В конце своей высокомерной рецензии Томпсон ставит вопрос, есть ли у Кнорозова «честь ученого» (ответ конечно же звучит как «нет») и заключает:
«…это может служить прекрасным примером эффекта строгого контроля партии над небольшой группой ученых в России. К счастью для свободного мира, остается надеяться, что это касается и военных разработок».
Великий майянист высказался: методология Кнорозова не стоит даже пары строк, а его так называемая «дешифровка» – марксисткая фальшивка и уловки советской пропаганды.
При жизни Томпсона редкий ученый-майянист осмеливался перечить этому Великому Панджандруму в любой сфере, и уж тем более в печати. Но в 1955 году шведский лингвист и синолог Тор Ульвинг опубликовал в журнале «Ethnos» замечательную оценку статьи Кнорозова 1952 года [4]. После краткого изложения советского подхода и выводов Ульвинг пишет:
«Задача экспертов по иероглифам майя – дать окончательный вердикт о значении новой дешифровки, кратко изложенной здесь.
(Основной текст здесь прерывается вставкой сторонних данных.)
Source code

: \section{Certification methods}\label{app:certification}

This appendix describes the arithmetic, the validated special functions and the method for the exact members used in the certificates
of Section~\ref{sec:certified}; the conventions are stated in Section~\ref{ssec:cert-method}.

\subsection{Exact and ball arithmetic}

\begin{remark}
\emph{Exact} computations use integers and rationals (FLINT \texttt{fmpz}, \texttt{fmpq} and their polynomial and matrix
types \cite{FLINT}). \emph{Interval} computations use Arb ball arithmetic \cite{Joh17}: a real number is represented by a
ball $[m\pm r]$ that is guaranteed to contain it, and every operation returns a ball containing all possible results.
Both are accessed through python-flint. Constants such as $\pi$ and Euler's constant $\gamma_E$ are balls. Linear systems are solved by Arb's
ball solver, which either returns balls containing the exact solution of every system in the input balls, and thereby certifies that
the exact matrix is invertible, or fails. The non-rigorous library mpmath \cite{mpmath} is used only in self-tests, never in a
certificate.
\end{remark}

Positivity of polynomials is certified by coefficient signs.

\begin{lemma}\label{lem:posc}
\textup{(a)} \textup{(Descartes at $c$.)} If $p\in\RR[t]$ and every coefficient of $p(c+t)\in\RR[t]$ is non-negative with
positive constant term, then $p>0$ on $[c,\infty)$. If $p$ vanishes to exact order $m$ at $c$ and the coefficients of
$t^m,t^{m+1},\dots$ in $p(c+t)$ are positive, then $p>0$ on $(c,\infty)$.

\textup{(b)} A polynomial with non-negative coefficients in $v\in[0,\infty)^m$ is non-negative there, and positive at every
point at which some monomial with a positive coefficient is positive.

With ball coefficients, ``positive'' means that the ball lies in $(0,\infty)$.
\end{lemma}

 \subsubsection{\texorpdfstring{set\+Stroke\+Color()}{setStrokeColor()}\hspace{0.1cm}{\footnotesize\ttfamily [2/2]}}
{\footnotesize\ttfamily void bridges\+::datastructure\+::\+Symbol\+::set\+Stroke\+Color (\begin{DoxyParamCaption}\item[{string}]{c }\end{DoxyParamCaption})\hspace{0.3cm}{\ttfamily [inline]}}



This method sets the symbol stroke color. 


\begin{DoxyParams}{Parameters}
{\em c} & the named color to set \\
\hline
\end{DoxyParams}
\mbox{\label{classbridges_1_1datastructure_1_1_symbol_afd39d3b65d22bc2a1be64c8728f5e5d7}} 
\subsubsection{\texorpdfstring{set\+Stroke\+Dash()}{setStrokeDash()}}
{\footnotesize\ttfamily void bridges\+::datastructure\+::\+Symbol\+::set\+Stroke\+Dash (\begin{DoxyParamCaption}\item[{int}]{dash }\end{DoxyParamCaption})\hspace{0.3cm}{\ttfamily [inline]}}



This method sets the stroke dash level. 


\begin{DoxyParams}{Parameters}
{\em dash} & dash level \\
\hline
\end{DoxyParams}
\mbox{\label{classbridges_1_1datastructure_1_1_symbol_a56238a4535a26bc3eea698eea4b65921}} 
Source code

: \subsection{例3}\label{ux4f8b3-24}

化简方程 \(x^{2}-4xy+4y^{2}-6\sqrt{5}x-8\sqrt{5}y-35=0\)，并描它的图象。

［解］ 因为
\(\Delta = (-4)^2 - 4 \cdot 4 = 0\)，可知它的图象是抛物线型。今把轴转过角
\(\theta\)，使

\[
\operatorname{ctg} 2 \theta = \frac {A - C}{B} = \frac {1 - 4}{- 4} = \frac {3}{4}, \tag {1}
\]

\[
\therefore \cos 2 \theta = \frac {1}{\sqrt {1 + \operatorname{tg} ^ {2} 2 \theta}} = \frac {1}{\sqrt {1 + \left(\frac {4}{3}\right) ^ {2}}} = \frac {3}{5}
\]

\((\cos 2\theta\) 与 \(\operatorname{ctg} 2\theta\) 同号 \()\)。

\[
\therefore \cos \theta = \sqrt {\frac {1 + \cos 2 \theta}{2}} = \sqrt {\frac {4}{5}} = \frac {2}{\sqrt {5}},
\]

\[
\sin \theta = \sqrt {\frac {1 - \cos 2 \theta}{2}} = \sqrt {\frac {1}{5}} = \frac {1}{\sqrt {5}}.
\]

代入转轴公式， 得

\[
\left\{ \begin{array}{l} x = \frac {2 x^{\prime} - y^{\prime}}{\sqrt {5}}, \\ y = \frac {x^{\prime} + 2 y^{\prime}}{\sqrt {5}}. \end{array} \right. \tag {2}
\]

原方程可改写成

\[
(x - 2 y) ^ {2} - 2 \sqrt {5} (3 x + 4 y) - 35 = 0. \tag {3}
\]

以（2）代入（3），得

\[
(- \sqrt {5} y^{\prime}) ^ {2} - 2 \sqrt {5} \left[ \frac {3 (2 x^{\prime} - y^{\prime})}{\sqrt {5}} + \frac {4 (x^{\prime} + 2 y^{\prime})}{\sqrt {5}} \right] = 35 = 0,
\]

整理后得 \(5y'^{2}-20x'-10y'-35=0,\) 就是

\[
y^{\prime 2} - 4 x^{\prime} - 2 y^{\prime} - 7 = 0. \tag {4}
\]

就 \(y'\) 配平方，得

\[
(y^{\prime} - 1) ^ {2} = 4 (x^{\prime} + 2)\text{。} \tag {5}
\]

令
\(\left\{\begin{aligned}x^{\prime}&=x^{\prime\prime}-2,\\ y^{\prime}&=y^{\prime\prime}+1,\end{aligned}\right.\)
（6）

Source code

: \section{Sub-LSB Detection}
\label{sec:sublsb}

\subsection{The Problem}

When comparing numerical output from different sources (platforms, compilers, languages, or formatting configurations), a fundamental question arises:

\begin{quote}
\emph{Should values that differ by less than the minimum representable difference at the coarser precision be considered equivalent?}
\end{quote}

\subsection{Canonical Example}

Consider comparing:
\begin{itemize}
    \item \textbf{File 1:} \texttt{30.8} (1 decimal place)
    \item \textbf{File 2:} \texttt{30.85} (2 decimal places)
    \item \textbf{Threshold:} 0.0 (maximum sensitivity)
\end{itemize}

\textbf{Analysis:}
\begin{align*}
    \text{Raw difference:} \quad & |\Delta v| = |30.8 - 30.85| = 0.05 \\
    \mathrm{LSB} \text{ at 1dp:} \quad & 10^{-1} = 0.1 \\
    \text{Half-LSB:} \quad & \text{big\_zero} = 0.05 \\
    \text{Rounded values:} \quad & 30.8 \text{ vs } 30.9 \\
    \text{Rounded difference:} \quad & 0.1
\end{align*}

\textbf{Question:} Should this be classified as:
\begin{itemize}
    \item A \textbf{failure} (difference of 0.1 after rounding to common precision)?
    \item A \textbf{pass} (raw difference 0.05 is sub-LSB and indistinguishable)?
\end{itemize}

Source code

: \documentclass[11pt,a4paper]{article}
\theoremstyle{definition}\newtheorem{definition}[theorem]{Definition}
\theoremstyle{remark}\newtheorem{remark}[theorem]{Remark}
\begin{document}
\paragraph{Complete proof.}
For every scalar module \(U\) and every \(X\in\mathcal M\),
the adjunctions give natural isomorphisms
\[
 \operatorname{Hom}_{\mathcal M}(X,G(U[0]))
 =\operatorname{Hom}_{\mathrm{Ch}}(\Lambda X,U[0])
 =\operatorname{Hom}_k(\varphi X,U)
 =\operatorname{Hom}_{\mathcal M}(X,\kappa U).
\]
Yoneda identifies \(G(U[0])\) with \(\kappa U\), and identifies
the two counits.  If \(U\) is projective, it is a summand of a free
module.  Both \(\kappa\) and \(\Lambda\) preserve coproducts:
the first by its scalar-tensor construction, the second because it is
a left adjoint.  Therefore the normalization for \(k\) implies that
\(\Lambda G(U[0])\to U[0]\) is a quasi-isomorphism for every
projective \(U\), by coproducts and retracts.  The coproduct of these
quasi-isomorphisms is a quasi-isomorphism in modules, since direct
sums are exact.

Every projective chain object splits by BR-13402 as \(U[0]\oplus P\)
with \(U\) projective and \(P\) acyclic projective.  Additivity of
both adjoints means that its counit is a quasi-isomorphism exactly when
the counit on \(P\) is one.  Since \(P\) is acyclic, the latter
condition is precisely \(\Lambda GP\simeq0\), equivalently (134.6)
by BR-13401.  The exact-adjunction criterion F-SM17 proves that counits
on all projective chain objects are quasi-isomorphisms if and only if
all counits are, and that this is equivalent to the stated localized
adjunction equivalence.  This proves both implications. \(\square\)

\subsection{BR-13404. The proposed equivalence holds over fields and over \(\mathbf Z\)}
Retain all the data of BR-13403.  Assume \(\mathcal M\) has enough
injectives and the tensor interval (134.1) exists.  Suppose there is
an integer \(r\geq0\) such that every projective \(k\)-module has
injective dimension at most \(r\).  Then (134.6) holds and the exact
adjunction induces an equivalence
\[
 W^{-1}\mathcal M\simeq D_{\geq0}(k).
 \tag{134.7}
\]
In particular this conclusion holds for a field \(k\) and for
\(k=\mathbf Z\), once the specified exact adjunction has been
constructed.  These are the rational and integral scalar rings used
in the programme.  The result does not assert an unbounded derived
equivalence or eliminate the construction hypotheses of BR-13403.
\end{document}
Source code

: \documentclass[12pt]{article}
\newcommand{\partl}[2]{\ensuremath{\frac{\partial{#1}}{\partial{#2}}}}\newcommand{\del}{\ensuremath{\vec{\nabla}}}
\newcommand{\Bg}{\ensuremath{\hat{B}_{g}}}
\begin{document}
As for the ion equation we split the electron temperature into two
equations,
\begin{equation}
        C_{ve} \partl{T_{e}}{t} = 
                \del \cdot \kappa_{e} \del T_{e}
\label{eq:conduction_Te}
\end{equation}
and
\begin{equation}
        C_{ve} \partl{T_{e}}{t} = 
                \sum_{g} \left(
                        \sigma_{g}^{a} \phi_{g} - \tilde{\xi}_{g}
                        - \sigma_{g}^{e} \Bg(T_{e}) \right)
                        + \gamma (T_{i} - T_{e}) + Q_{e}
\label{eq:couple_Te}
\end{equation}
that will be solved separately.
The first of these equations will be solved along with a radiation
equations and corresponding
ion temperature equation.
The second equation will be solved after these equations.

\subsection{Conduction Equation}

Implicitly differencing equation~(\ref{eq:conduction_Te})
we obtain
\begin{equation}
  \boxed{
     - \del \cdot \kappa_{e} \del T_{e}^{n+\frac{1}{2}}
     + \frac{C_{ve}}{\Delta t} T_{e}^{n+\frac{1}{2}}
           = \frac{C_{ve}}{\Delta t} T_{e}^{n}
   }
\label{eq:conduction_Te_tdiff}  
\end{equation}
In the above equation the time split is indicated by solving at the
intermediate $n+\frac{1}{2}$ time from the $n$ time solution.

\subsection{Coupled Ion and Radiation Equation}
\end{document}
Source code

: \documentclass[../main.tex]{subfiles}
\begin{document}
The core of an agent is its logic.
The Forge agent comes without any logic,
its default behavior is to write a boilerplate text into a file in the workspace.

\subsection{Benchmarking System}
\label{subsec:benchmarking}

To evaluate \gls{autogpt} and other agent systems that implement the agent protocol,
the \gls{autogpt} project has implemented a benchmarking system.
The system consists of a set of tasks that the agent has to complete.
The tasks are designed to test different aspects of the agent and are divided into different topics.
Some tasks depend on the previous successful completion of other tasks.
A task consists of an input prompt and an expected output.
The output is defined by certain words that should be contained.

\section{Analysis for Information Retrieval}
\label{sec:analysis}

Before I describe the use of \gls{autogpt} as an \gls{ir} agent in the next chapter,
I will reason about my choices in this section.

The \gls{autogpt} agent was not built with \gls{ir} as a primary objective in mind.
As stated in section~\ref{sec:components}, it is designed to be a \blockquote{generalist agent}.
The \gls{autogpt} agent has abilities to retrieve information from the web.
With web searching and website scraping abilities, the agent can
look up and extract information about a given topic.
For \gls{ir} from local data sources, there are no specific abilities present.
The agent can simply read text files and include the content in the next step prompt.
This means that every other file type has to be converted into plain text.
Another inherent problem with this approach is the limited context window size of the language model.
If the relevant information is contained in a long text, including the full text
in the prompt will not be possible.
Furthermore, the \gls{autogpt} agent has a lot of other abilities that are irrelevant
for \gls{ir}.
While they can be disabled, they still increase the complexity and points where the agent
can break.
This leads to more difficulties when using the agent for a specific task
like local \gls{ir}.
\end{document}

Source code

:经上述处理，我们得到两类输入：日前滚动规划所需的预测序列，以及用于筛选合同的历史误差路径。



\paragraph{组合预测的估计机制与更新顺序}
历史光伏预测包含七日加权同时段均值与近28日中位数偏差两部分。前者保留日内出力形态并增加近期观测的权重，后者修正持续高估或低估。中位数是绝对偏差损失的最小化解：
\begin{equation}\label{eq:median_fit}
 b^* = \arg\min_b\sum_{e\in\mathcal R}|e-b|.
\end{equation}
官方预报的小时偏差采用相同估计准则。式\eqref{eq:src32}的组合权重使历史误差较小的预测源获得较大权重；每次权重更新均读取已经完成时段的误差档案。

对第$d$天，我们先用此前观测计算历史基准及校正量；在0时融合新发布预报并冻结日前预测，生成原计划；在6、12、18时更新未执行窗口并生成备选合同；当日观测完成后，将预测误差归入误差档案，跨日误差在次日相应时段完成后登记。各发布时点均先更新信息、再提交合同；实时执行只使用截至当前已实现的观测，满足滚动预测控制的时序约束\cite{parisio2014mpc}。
Но даже сейчас можно с уверенностью сказать, что ее важность в истории дешифровки иероглифов майя не может быть поставлена под сомнение (Ульвинг, вероятно, не читал диатрибу Томпсона. – М.К.). Неприятный факт, что она представлена на языке, недоступном большинству ученых западного мира, не должен служить им оправданием, чтобы не ознакомиться с ней досконально. Впервые было показано, что система письма построена в соответствии с принципами, преобладающими в других примитивных письменностях. Это сам по себе убедительный признак того, что новая дешифровка покоится на надежной основе. Кроме того, трудно поверить, что такая непротиворечивая система слоговых знаков с фонетическими значениями, которые, кажется, соответствуют всем комбинациям, где они встречаются, могла бы быть разработана, если бы она не была верной».
Возможно, Швеция и была открыта для нового направления исследований, но безусловно не Германия, родина Фёрстеманна, Зелера и Шелльхаса. В 1956 году на Международном конгрессе американистов молодой немецкий эпиграфист Томас Бартель, который был шифровальщиком вермахта во время войны, принял эстафету от Томпсона, правда, без полемики в стиле холодной войны [5]. На этой встрече присутствовал и Кнорозов, которому удалось войти в окружение основателя сибирской археологической школы академика Окладникова и выступить с докладом на английском языке в той же секции, что и Бартель. К этому времени у противников кнорозовской методологии было гораздо больше возможностей для критики, поскольку Кнорозов в 1955 году выпустил более амбициозную работу, опубликованную на испанском языке. Его новые предложения включали большое количество в основном морфемных чтений, и я должен с некоторой горечью признать, что даже те из нас, кто симпатизировал его подходу, уже тогда почувствовали, что Юрий Валентинович отклонился от цели – или, по крайней мере, не привел аргументы столь же сильные, как в его фонетических прочтениях, основанных на «Сообщении…» Ланды.
Как бы то ни было, Бартель открыто заявил, что кембриджская (то есть Томпсон) и гамбургская (где Бартель тогда преподавал) школа смотрят на проблему Кнорозова одинаково скептически.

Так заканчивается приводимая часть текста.